Updated: Apr 23, 2021
Before you start buying a ton of vinyl for your new Cricut or Silhouette machine, it pays (or really saves you money) to know what vinyl is what. This post will just cover basics to give you an idea of what to buy based on the types of projects you want to complete!
Heat Transfer Vinyl
First, the terms: Heat transfer vinyl, HTV, iron-on. These are all the same and used interchangeably in the Cricut crafting community. This is the stuff you'll need an iron, Easy Press, or heat press to adhere to the product. Heat transfer vinyl is most commonly used to make apparel--this is what you'll use to make custom t-shirts.

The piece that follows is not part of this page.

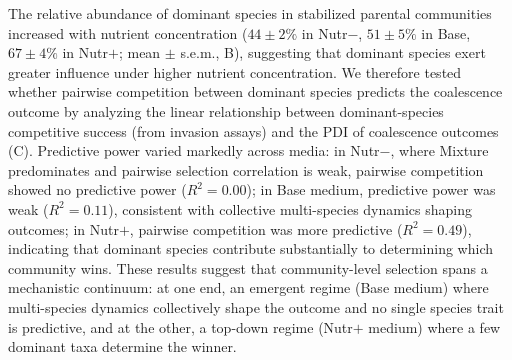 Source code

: The relative abundance of dominant species in stabilized parental communities increased with nutrient concentration ($44 \pm 2\%$ in Nutr$-$, $51 \pm 5\%$ in Base, $67 \pm 4\%$ in Nutr$+$; mean $\pm$ s.e.m., B), suggesting that dominant species exert greater influence under higher nutrient concentration. We therefore tested whether pairwise competition between dominant species predicts the coalescence outcome by analyzing the linear relationship between dominant-species competitive success (from invasion assays) and the PDI of coalescence outcomes (C). Predictive power varied markedly across media: in Nutr$-$, where Mixture predominates and pairwise selection correlation is weak, pairwise competition showed no predictive power ($R^2 = 0.00$); in Base medium, predictive power was weak ($R^2 = 0.11$), consistent with collective multi-species dynamics shaping outcomes; in Nutr$+$, pairwise competition was more predictive ($R^2 = 0.49$), indicating that dominant species contribute substantially to determining which community wins. These results suggest that community-level selection spans a mechanistic continuum: at one end, an emergent regime (Base medium) where multi-species dynamics collectively shape the outcome and no single species trait is predictive, and at the other, a top-down regime (Nutr$+$ medium) where a few dominant taxa determine the winner.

You can also heat transfer to materials that aren't cloth, but that's a little advanced for the purpose of this post.
HTV is vinyl that's attached to a shiny piece of plastic, your transfer sheet. You'll be mirroring your image and placing the shiny piece down when you cut it. The shiny piece will be between the actual vinyl and the heat source (that's your iron, easy press, or heat press) during application. It can also be layered (about 3 layers) to make multicolor images, but any special HTV like glitter, holographic, or flocked has to be the top layer.
I honestly don't have a brand preference on HTV; everything I've tried works well as long as you follow manufacturer instructions for cut pressure and heat.

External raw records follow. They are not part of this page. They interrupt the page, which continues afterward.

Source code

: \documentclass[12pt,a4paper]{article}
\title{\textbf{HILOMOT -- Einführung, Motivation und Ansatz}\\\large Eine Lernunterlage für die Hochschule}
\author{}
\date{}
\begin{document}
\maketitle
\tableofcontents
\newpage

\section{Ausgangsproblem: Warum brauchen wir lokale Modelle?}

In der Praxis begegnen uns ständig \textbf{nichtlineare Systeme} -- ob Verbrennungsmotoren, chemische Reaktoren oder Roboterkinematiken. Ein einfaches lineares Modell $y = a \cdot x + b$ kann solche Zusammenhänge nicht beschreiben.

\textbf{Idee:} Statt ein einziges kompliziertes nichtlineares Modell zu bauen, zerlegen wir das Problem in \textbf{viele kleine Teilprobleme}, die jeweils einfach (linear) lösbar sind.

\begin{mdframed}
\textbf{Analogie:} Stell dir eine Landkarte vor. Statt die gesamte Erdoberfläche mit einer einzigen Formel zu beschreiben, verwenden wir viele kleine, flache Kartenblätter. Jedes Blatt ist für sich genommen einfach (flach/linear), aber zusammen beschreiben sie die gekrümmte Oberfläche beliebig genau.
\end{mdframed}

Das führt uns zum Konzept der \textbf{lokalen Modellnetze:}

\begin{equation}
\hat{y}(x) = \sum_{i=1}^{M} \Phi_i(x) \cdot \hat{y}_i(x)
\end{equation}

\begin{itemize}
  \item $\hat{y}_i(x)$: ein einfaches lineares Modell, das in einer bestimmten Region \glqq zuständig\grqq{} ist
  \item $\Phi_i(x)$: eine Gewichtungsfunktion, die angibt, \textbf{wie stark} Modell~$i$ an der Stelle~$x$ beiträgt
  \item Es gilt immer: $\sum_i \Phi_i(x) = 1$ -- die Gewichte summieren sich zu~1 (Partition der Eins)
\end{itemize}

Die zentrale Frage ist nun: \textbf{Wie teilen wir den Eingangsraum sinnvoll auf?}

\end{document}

Permanent vinyl is the vinyl you'll use if you're looking to apply vinyl that will not be removed. It is also sometimes referred to as 651. Popular brands include Oracal 651 and Starcraft HD. (Starcraft HD is my personal favorite.) I've noticed a lot of crafters dislike the Cricut brand permanent vinyl, but I mostly don't purchase it because Starcraft is cheaper and works.
Permanent vinyl is used on drinkware, car decals, signs, and anything else you won't be removing. It can be layered as well to create images with multiple colors. Again, glitter vinyl has to go on top.

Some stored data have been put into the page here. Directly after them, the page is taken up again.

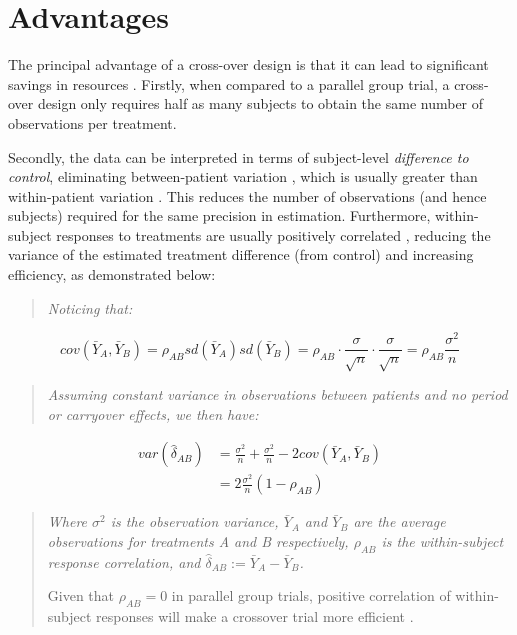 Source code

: \documentclass[12pt, TexShade, letterpaper]{report}
\begin{document}
\section{Advantages}
The principal advantage of a cross-over design is that it can lead to significant savings in resources \cite{senn2002crossover}. Firstly, when compared to a parallel group trial, a cross-over design only requires half as many subjects to obtain the same number of observations per treatment.

Secondly, the data can be interpreted in terms of subject-level \textit{difference to control}, eliminating between-patient variation \cite{senn2002crossover}, which is usually greater than within-patient variation \cite{piantadosi2005clinical}. This reduces the number of observations (and hence subjects) required for the same precision in estimation. Furthermore, within-subject responses to treatments are usually positively correlated \cite{piantadosi2005clinical}, reducing the variance of the estimated treatment difference (from control) and increasing efficiency, as demonstrated below:

\begin{quote}
    \textit{Noticing that:}
\end{quote}
\begin{equation*}
    cov(\bar{Y}_A, \bar{Y}_B)
= \rho_{AB}sd(\bar{Y}_A)sd(\bar{Y}_B) = \rho_{AB} \cdot \frac{\sigma}{\sqrt{n}} \cdot \frac{\sigma}{\sqrt{n}} = \rho_{AB}\frac{\sigma^2}{n}
\end{equation*}
\begin{quote}
    \textit{Assuming constant variance in observations between patients and no period or carryover effects, we then have:}
\end{quote}
\begin{align*}
    var(\hat{\delta}_{AB}) &=
    \frac{\sigma^2}{n} + \frac{\sigma^2}{n} - 2cov(\bar{Y}_A, \bar{Y}_B) \\
    &= 2\frac{\sigma^2}{n}(1-\rho_{AB})
\end{align*}
\begin{quote}
    \textit{Where $\sigma^2$ is the observation variance, $\bar{Y}_A$ and $\bar{Y}_B$ are the average observations for treatments A and B respectively, $\rho_{AB}$ is the within-subject response correlation, and $\hat{\delta}_{AB} := \bar{Y}_A - \bar{Y}_B$.}

    Given that $\rho_{AB} = 0$ in parallel group trials, positive correlation of within-subject responses will make a crossover trial more efficient \cite{piantadosi2005clinical}.
\end{quote}
\end{document}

Permanent vinyl is not mirrored and cut with the vinyl side up. It is usually on a white backing sheet, kind of like what stickers are on. It is transferred to your piece by applying transfer tape after weeding to the vinyl, detaching the white backing sheet, applying vinyl to the piece, and removing the transfer tape. I'll cover transfer tape next.
Transfer tape is the way to move vinyl (with the exception of HTV) from your mat to your project. From Cricut it comes in different grips, but some people use alternatives such as contact paper for this.
Standard grip transfer tape will work for most things. Strong grip is exclusively for things like glitter vinyl that need the extra grip to transfer. Do not use strong grip on regular vinyls, you won't be able to peel it back off to leave your vinyl on the project.
Stencil vinyl is a type of removable vinyl that works great for projects like etching glass (see my tutorial on that here) and making stencils for paint. The Cricut brand stencil vinyl is what I primarily use, but there is also a cheaper option in Oracal 831. I admit I'm partial to Cricut's stencil vinyl because it has a grid on it which makes it easier for me to determine if I'm applying it straight.
Stencil vinyl has a sticker backing like permanent vinyl and is cut with the stencil vinyl up and typically without mirror, unless you're etching the underside or back of something.
I'll be honest, I don't use removable vinyl really, but this is the type of vinyl that you can actually expect to be able to remove without damaging the item it's stuck to. It's also sometimes labeled 631, and it's commonly used to make window decals/clings. Removable vinyl also has the sticker backing sheet like permanent and stencil vinyl and cuts vinyl up. It sticks pretty well but isn't meant to be outside or things that are handled a lot as it will, of course, come off.